Thursday, February 17, 2005

Golem 2

We took Golem 2 (a 2005 Dodge Ram 2500) out to the desert for the first time yesterday.

I can report that the ride in the backseat was pretty rough and annoying. Maybe the ride in Golem 1's backseat would be equally bad, if Golem 1 had a backseat. But Jim (in Golem 1 front seat) actually commented on how relatively smooth the ride was, down a rough dirt road.

So, based on one day's experience, I'm not sure I would buy or recommend buying a Dodge Ram, if you are concerned about human passengers, which I guess is a secondary issue in my particular case.

Sunday, February 13, 2005

Campus Police

I got pulled over in the robot truck by the UCLA police yesterday.

If there's one thing that I'm gradually coming to realize, it's that cops hate robots.

Tuesday, February 08, 2005

Pencil-neck geek, grit-eating freak

Today's question: What is a geek?

More on Who Scores First

Although the team who scores first has won 26 out of 39 Superbowls, the team who scores second has won 29 out of 39 Superbowls.

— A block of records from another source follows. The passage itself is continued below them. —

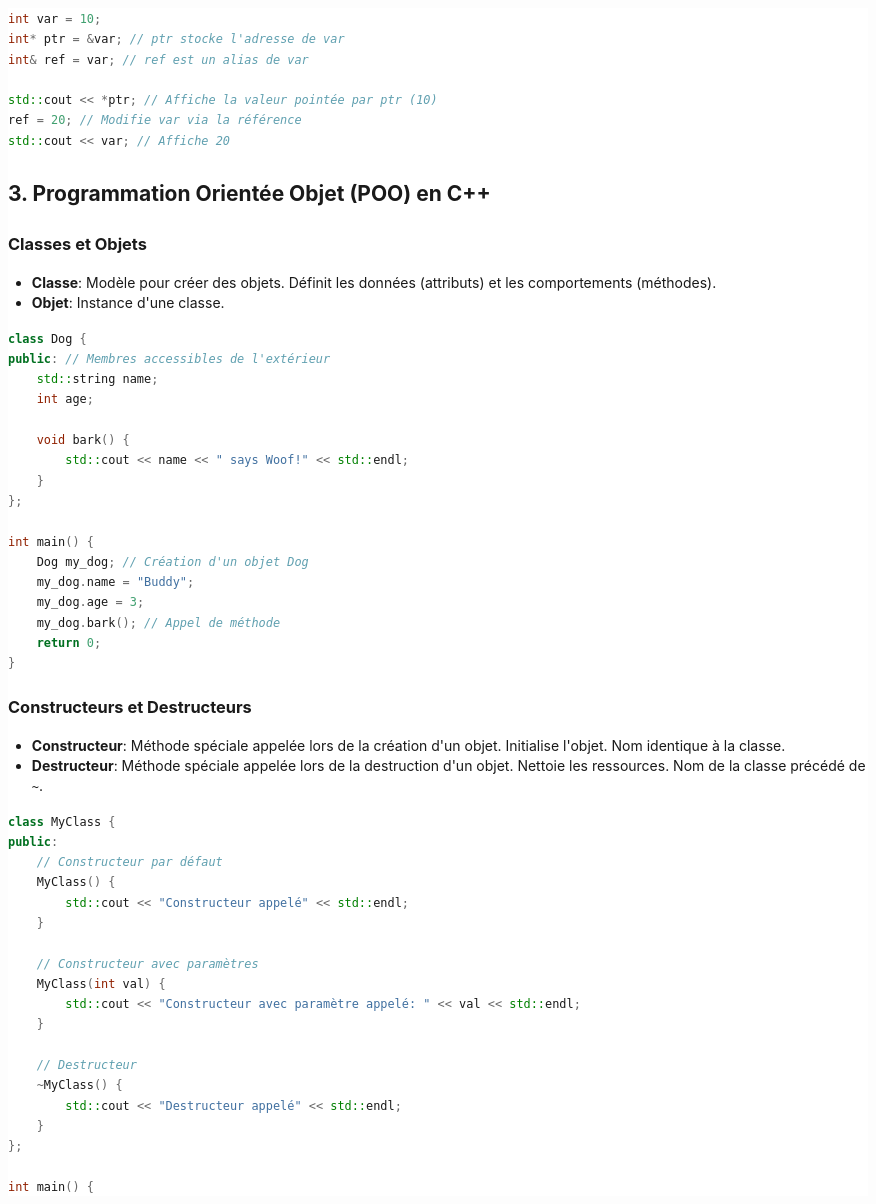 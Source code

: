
 ```cpp
int var = 10;
int* ptr = &var; // ptr stocke l'adresse de var
int& ref = var; // ref est un alias de var

std::cout << *ptr; // Affiche la valeur pointée par ptr (10)
ref = 20; // Modifie var via la référence
std::cout << var; // Affiche 20
```

## 3. Programmation Orientée Objet (POO) en C++

### Classes et Objets

*   **Classe**: Modèle pour créer des objets. Définit les données (attributs) et les comportements (méthodes).
*   **Objet**: Instance d'une classe.

```cpp
class Dog {
public: // Membres accessibles de l'extérieur
    std::string name;
    int age;

    void bark() {
        std::cout << name << " says Woof!" << std::endl;
    }
};

int main() {
    Dog my_dog; // Création d'un objet Dog
    my_dog.name = "Buddy";
    my_dog.age = 3;
    my_dog.bark(); // Appel de méthode
    return 0;
}
```

### Constructeurs et Destructeurs

*   **Constructeur**: Méthode spéciale appelée lors de la création d'un objet. Initialise l'objet. Nom identique à la classe.
*   **Destructeur**: Méthode spéciale appelée lors de la destruction d'un objet. Nettoie les ressources. Nom de la classe précédé de `~`.

```cpp
class MyClass {
public:
    // Constructeur par défaut
    MyClass() {
        std::cout << "Constructeur appelé" << std::endl;
    }

    // Constructeur avec paramètres
    MyClass(int val) {
        std::cout << "Constructeur avec paramètre appelé: " << val << std::endl;
    }

    // Destructeur
    ~MyClass() {
        std::cout << "Destructeur appelé" << std::endl;
    }
};

int main() {
```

So watching for the team who scores second is a better "key marker" than watching who scores first. And that was true even before this year's game.

Take that you Wall Street Journal dunderheads.

Sunday, February 06, 2005

Superbowl Summary

So much for that "one key marker."

If it fails to hold up next year, then it will slip past the magic two-sigma mark into statistical insignificance.

Adwise, not a great year. I liked the Diet Pepsi truck ads the best, followed by the somewhat-similarly-themed Anheuser-Busch designated-driver spot. The cheesecake GoDaddy and Tabasco ads were okay.

Car ads extremely dull. Ford Mustang ads might have been okay if they hadn't shown them three times.

Absolute worst ad: MBNA. What do rugby and Gladys Knight have in common? They are appearing in a horrible commercial.

Saturday, February 05, 2005

Who Scores First Wins

The Wall Street Journal reports that "one key marker" to watch in the Superbowl is who scores first, since the team that scores first has won 26 of 38 Superbowls.

That is, just barely, statistically significant at the two-sigma level.

So this may not be a very powerful predictor (although it would be very surprising if it had no predictive power at all).

Mathematical Readership

Stephen Hawking's editor advised him that every equation he put in A Brief History of Time would reduce his readership by half. (Hawking decided to sacrifice half his audience by putting in "E=mc^2.")

If that relationship holds up, then it follows that no one in the world ever reads anything with more than 32 equations in it. Seems about right.